5./ In the cable, “France Backs European Engagement with Eritrea” from the US Embassy in Paris shows that the US was against Brussels issuing an invitation to President Isaias Afwerki:
… France supports EU and EC efforts to engage Eritrea, including the invitation by the European Commission for President Isaias Afwerki to visit Brussels… LeGal remarked that the invitation to Brussels was well within European Commission norms, which only barred a visit by Zimbabwean President Mugabe. (C) Eritrea was emerging as a regional force, with influential and valuable networks, in the French and EC view, LeGal stated, adding that Asmara’s clout was growing in response to Ethiopian activities. Regarding Darfur, Eritrean knowledge of and involvement with rebel groups was incontestable, she remarked…

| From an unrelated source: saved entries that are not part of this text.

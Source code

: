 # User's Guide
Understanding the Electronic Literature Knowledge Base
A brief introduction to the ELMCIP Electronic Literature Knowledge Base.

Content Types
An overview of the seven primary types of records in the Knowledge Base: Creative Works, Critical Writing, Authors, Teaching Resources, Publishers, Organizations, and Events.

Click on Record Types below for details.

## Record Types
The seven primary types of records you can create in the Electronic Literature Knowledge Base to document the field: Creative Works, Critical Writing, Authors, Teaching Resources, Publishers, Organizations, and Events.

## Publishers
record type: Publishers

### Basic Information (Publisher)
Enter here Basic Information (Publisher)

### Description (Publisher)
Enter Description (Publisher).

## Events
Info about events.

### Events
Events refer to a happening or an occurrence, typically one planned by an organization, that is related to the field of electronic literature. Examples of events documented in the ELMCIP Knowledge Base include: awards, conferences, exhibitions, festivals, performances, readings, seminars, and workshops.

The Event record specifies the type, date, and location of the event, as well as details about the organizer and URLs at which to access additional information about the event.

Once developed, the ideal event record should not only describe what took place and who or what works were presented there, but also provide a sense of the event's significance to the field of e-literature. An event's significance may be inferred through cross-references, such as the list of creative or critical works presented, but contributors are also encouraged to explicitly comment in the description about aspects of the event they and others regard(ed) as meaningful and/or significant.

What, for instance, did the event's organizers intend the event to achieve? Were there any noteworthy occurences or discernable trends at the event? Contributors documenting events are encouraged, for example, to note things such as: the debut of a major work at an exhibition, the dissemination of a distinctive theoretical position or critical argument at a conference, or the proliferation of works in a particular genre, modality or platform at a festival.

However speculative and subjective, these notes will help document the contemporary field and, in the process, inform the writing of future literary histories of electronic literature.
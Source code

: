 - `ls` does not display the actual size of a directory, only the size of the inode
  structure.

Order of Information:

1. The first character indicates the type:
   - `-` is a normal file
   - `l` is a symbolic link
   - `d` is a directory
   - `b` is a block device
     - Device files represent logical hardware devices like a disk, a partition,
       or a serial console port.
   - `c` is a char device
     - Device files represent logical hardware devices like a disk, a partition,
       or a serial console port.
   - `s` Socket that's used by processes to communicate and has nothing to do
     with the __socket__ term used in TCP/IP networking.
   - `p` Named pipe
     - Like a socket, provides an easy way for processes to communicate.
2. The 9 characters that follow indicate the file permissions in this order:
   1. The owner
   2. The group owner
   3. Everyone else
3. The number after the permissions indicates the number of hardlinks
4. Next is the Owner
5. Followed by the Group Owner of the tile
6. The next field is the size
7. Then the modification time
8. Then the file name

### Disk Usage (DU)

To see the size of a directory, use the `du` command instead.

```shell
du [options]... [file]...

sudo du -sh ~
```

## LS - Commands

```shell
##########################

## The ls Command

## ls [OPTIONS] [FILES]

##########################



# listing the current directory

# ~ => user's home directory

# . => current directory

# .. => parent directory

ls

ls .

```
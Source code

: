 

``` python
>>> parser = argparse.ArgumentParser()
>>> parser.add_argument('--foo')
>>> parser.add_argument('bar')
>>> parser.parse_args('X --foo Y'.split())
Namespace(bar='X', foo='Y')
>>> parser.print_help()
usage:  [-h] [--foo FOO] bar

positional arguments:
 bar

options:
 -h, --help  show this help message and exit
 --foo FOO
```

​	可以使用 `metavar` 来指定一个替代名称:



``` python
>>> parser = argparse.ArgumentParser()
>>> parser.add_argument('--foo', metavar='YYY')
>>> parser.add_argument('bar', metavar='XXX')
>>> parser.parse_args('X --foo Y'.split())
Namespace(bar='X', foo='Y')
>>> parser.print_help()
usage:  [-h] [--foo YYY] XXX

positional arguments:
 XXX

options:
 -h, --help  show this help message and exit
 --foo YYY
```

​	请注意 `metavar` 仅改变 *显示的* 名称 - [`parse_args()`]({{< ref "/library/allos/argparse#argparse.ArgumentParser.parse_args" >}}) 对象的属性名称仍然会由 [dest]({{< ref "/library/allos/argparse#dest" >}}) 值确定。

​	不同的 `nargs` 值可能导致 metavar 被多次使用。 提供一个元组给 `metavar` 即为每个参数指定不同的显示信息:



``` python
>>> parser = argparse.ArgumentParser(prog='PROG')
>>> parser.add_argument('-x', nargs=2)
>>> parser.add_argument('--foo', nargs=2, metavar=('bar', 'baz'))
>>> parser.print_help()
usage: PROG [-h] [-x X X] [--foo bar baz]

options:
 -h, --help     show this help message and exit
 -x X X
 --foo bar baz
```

Alas…Eritrea’s invaluable insights and opportunity to learn from an astute and mature leadership with deep knowledge of the region and its dynamics were squandered….
The US and its allies have prevented Eritrea from attending meetings that concern regional issues at regional and international forums for the last 15 years. Today, ethnic bloodletting and conflicts define the region and solutions seem remote. IGAD has been completely dominated by Ethiopia and Ethiopia continues its belligerent stance against Eritrea. But Eritrea is thriving, albeit at great cost. It has managed to pull its meagre resources – human and material – to ensure food security, develop its economy, achieve 7 out of the 8 UN Millennium Development Goals (MDGs), build its health delivery system, its higher education infrastructure, educate and train thousands and improve its human resource capacity. International “isolation” has helped Eritrea discover its hidden potentials and build on its social capital.
So it is not Eritrea that needs a “path out of isolation” – but rather, it is the US-led international community that needs to correct its deadly mistakes and rethink its incoherent policies for Africa in general and the Horn of Africa in particular.